マルチキャストルーチングプロトコルを解析するマルチキャスト通信モニタ

マルチキャスト情報を運ぶIPデータグラムは、クラスDアドレスと呼ばれる特殊な宛先アドレスを使用します。クラスDアドレスは、特定の情報の受信を希望するグループをさしています。このため、マルチキャストデータグラムを監視しただけでは、それがネットワークのどの部分を転送されるか、そのデータグラムが発生した原因は何かなどが分からず、このため、マルチキャストデータの流れの解析は困難なものとなっています。そこで、マルチキャストデータグラムの転送を制御するマルチキャストルーチングプロトコルの制御メッセージと、マルチキャストデータグラムの双方を監視し、マルチキャスト通信の振る舞いを詳細に解析可能なシステムを開発しています。

MPLSを用いたスケーラブルなモバイルQoS通信方式

近年Mobile IPがモバイルインターネットの基本プロトコルとして注目されています。しかし現状のMobile IPはベストエフォート通信のみを対象とし、帯域を保証するQoS通信はサポートしていません。現在さまざまなモバイルQoS方式が提案されていますが、これらはすべてバックボーンルータに個別の通信で必要となる帯域情報を管理させています。しかしMobile IPでは、個別のモバイル端末の情報はHA (Home Agent)やFA (Foreign Agent)といった移動を管理するノードのみに管理させるということを基本方針としています。このため既存のモバイルQoS通信方式はこの方針に反しており、スケーラビリティに問題があるといえます。そこで、MPLS (Multiprotocol Label Switching)を使って、HAやFAの間にふと束のパスを前もって確立しておき、個別のモバイル端末のQoS通信はそのパスの中の一部の帯域を使用し、その管理はHAやFAのみに行わせるという、Mobile IPと同程度のスケーラビリティを有する通信方式を検討しています。

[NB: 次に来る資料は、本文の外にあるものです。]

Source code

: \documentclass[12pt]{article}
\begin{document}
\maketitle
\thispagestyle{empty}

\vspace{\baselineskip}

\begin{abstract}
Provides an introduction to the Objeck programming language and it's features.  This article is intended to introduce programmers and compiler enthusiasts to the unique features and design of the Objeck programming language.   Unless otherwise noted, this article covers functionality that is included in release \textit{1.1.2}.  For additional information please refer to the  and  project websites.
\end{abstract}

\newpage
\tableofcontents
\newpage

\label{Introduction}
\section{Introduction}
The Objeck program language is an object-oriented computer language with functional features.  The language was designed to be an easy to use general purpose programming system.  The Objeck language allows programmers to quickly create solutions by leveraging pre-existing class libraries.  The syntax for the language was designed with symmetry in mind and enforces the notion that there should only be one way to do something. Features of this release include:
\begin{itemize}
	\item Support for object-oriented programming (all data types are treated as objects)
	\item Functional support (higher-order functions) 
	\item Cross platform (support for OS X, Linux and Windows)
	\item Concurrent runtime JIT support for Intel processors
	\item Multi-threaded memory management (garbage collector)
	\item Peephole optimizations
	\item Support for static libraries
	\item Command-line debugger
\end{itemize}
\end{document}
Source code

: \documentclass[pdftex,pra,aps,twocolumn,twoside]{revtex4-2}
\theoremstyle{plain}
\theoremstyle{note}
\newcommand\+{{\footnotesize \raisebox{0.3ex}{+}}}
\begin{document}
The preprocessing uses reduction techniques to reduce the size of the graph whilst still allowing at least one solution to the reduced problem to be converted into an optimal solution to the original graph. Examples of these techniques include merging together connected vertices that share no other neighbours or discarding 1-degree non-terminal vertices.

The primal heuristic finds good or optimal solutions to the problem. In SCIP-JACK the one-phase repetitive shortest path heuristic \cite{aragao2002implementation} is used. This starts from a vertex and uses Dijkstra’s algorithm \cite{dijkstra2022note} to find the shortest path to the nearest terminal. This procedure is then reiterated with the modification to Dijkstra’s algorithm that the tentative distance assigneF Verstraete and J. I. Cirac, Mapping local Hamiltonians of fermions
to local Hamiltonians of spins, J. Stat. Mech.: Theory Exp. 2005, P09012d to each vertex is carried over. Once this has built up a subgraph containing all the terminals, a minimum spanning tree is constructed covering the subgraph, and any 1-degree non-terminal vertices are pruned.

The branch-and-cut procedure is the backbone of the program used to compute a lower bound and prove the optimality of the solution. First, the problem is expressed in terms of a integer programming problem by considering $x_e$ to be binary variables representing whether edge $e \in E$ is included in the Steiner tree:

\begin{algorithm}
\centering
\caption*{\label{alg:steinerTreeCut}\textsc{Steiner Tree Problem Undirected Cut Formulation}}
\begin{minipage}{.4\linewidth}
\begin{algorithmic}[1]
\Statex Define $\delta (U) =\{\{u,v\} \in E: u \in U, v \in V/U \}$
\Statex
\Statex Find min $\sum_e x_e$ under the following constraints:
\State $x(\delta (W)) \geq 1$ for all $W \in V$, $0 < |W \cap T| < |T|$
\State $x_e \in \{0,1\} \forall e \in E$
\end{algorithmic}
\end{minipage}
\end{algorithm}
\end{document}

これ以外にも、移動先で動的にホームアドレスの割り当てを行うMobile IP方式、Mobile IPのハンドオフに起因するパケットロスに伴うスループット低下を防ぐTCP高速化方式、高密度アドホックネットワークにおける効率的なオンデマンドルーチングと階層的ルーチング、ブロードキャスト型無線ネットワークのためのOSPF (Open Shortest Path First)の拡張などの研究を進めています。今後とも、高速インターネット、モバイルインターネット、アドホックネットワークなどで使用される各種通信プロトコルに関して研究してゆきたいと考えています。